Gold’s sharp recovery from December continued in the first week of 2018, though it lost some steam as mixed-bag US economic data provided some support for the dollar. Still, a couple of bucks shy of $1320, gold was trading its highest level since September at the time of this writing.
September was also when last year’s high was made at $1357. This level is now within sight and we expect gold to breach it in the coming weeks, so long as the bulls don’t lose support at $1300 again.

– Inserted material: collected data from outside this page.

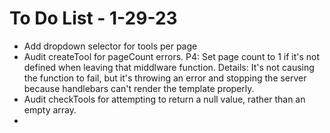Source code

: # To Do List - 1-29-23

- Add dropdown selector for tools per page
- Audit createTool for pageCount errors.
    P4: Set page count to 1 if it's not defined when leaving that middlware function.
    Details: It's not causing the function to fail, but it's throwing an error and stopping the server because handlebars can't render the template properly.
- Audit checkTools for attempting to return a null value, rather than an empty array.
-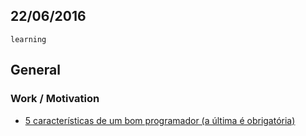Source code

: 22/06/2016
----------

`learning`

## General

### Work / Motivation

- [5 características de um bom programador (a última é obrigatória)](http://devsamurai.com.br/5-caracteristicas-de-um-bom-programador/)
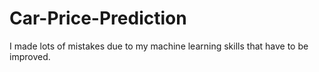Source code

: # Car-Price-Prediction 
I made lots of mistakes due to my machine learning skills that have to be improved.
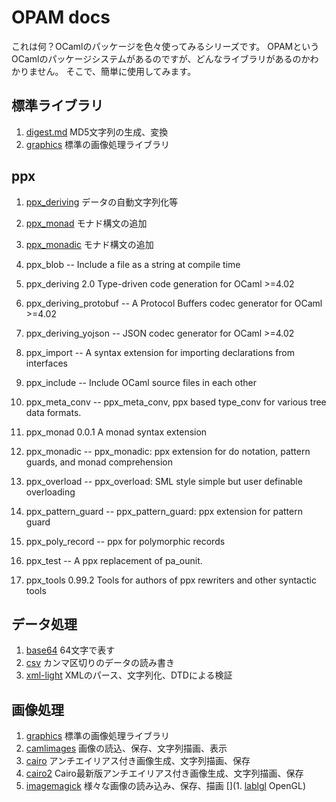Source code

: # OPAM docs

これは何？OCamlのパッケージを色々使ってみるシリーズです。
OPAMというOCamlのパッケージシステムがあるのですが、どんなライブラリがあるのかわかりません。
そこで、簡単に使用してみます。

## 標準ライブラリ

1. [digest.md](digest) MD5文字列の生成、変換
1. [graphics](graphics) 標準の画像処理ライブラリ

## ppx

1. [ppx_deriving](ppx_deriving) データの自動文字列化等
1. [ppx_monad](ppx_monad) モナド構文の追加
1. [ppx_monadic](ppx_monadic) モナド構文の追加

1. ppx_blob                      --  Include a file as a string at compile time
1. ppx_deriving                 2.0  Type-driven code generation for OCaml >=4.02
1. ppx_deriving_protobuf         --  A Protocol Buffers codec generator for OCaml >=4.02
1. ppx_deriving_yojson           --  JSON codec generator for OCaml >=4.02
1. ppx_import                    --  A syntax extension for importing declarations from interfaces
1. ppx_include                   --  Include OCaml source files in each other
1. ppx_meta_conv                 --  ppx_meta_conv, ppx based type_conv for various tree data formats.
1. ppx_monad                  0.0.1  A monad syntax extension
1. ppx_monadic                   --  ppx_monadic: ppx extension for do notation, pattern guards, and monad comprehension
1. ppx_overload                  --  ppx_overload: SML style simple but user definable overloading
1. ppx_pattern_guard             --  ppx_pattern_guard: ppx extension for pattern guard
1. ppx_poly_record               --  ppx for polymorphic records
1. ppx_test                      --  A ppx replacement of pa_ounit.
1. ppx_tools                 0.99.2  Tools for authors of ppx rewriters and other syntactic tools


## データ処理

1. [base64](base64) 64文字で表す
1. [csv](csv) カンマ区切りのデータの読み書き
1. [xml-light](xml-light) XMLのパース、文字列化、DTDによる検証

## 画像処理

1. [graphics](graphics) 標準の画像処理ライブラリ
1. [camlimages](camlimages) 画像の読込、保存、文字列描画、表示
1. [cairo](cairo) アンチエイリアス付き画像生成、文字列描画、保存
1. [cairo2](cairo2) Cairo最新版アンチエイリアス付き画像生成、文字列描画、保存
1. [imagemagick](imagemagick) 様々な画像の読み込み、保存、描画
[](1. [lablgl](lablgl) OpenGL)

Gold’s advance has been supported mainly by weakness in the US dollar rather than stock indices, for the latter has been hitting new all-time or multi-year highs in a number of advanced economies. Thus, for gold to maintain its bullish bias, it will need the dollar to remain depressed. That being said, gold priced in other currencies – including the euro and pound – have also been pushing higher, pointing to internal strength. It is possible that Bitcoin’s apparent desire to stay below $20K has seen some funds flow back into the original fiat currency alternative.
Another reason is that some market participants may be anticipating a long-overdue correction in equities, and are mitigating those risks by buying protection in the form of gold, a perceived safe haven asset. Whatever the reason, the sharp increase in net long positions in gold and silver as highlighted by the CFTC’s positioning data certainly suggests that the price upsurge in precious metal prices has been caused above all by speculation. As a result, there is scope for prices to fall back should these speculators reduce their long exposure again.
Like gold, silver has also been on trending higher in recent weeks. This metal has managed to break above its 50- and 200-day moving averages after forming a higher low around the key $15.65 area in mid-December, as we had previously highlighted the possibility. Silver now needs a higher high above $17.45 in order to confirm the trend reversal.